The provincial and federal governments announced Thursday its contributing $3.3 million towards a study that will explore technology options for an electric ferry.

The Nova Scotia government is investing more than $1.1 million for the initial planning phase of the ferry, while federal contributions are $1.3 million. Halifax Regional Municipality is investing $917,000.

The Mill Cove ferry route will depart from a new net-zero energy efficient building in Bedford.

"Getting moving on this long-anticipated ferry project will open up Halifax Harbour in new ways to more people, creating exciting opportunities for communities to connect while helping residents green their commute," Halifax Mayor Mike Savage said in a news release.

Kelsey Lane from the Ecology Action Centre said a potential energy efficient ferry would help create a more green community.

“If it's electric, it provides more affordable options,” said Lane. “And it's a wonderful way to get to where you want to go. It’s exactly the kind of project we are looking for.”

Once operational, the new ferry will mark the third route operated by Halifax Transit. It also has routes that run from downtown Halifax to Alderney Landing in Dartmouth, as well as Halifax to Woodside. 

Beverly Morrison who lives in the area, said a new ferry would be good news for seniors.

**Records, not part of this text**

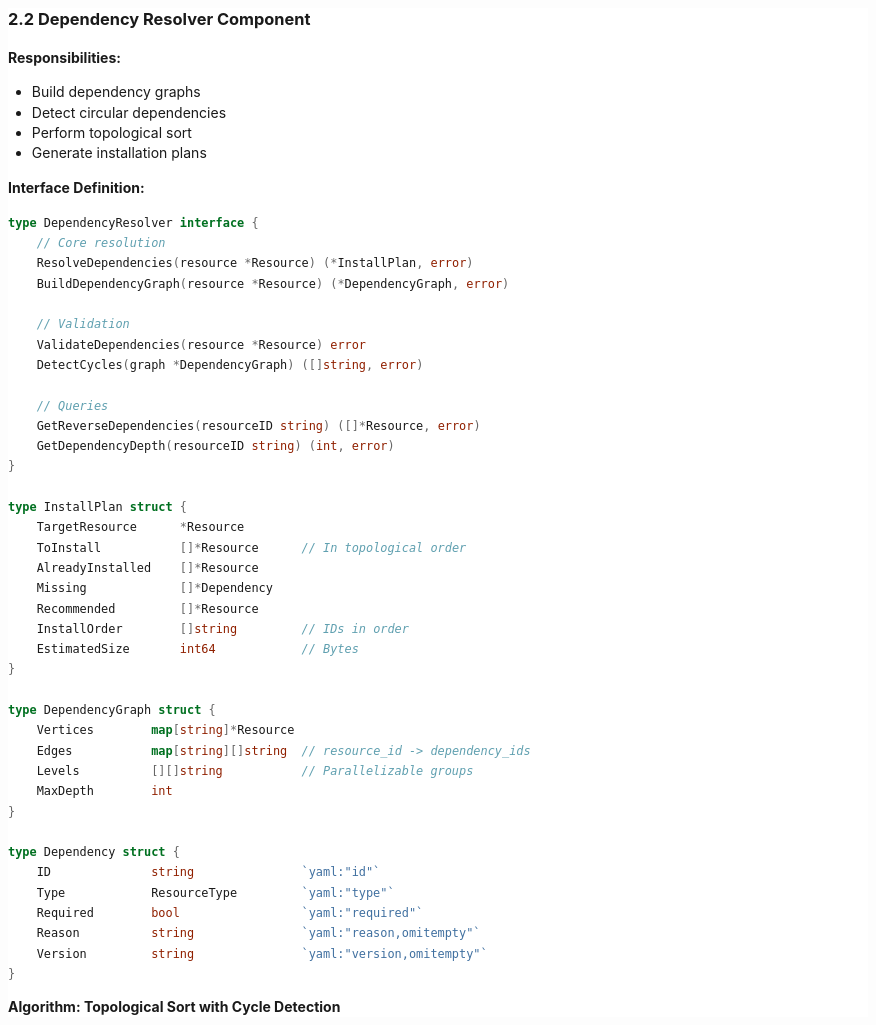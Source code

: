 
### 2.2 Dependency Resolver Component

**Responsibilities:**
- Build dependency graphs
- Detect circular dependencies
- Perform topological sort
- Generate installation plans

**Interface Definition:**

```go
type DependencyResolver interface {
    // Core resolution
    ResolveDependencies(resource *Resource) (*InstallPlan, error)
    BuildDependencyGraph(resource *Resource) (*DependencyGraph, error)

    // Validation
    ValidateDependencies(resource *Resource) error
    DetectCycles(graph *DependencyGraph) ([]string, error)

    // Queries
    GetReverseDependencies(resourceID string) ([]*Resource, error)
    GetDependencyDepth(resourceID string) (int, error)
}

type InstallPlan struct {
    TargetResource      *Resource
    ToInstall           []*Resource      // In topological order
    AlreadyInstalled    []*Resource
    Missing             []*Dependency
    Recommended         []*Resource
    InstallOrder        []string         // IDs in order
    EstimatedSize       int64            // Bytes
}

type DependencyGraph struct {
    Vertices        map[string]*Resource
    Edges           map[string][]string  // resource_id -> dependency_ids
    Levels          [][]string           // Parallelizable groups
    MaxDepth        int
}

type Dependency struct {
    ID              string               `yaml:"id"`
    Type            ResourceType         `yaml:"type"`
    Required        bool                 `yaml:"required"`
    Reason          string               `yaml:"reason,omitempty"`
    Version         string               `yaml:"version,omitempty"`
}
```

**Algorithm: Topological Sort with Cycle Detection**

"They can't get to places and that would be awesome for them to get to Halifax instead of travelling by bus,” said Morrison

The first phase of the project will look at a concept design for the new Bedford terminal, along with the retrofit design of the current Halifax terminal. Both are expected to be completed in early 2022.

Detailed design and construction will begin following phase one.

"As the municipality continues to grow, so does the need for a faster and better-connected transit network. Connecting Bedford to downtown Halifax by this new ferry route is an integral step that will improve transit services in an environmentally friendly way." Dave Reage, executive director, Halifax Transit, said in a news release.

The zero-emission project is part of the province's climate change strategy.

"Transitioning away from diesel ferries is part of the electrification of public transit systems, which reduces greenhouse gas emissions and will help us toward our target of cutting emissions to 53 per cent below 2005 levels by 2030," Kelly Regan, minister of community services, said in a release.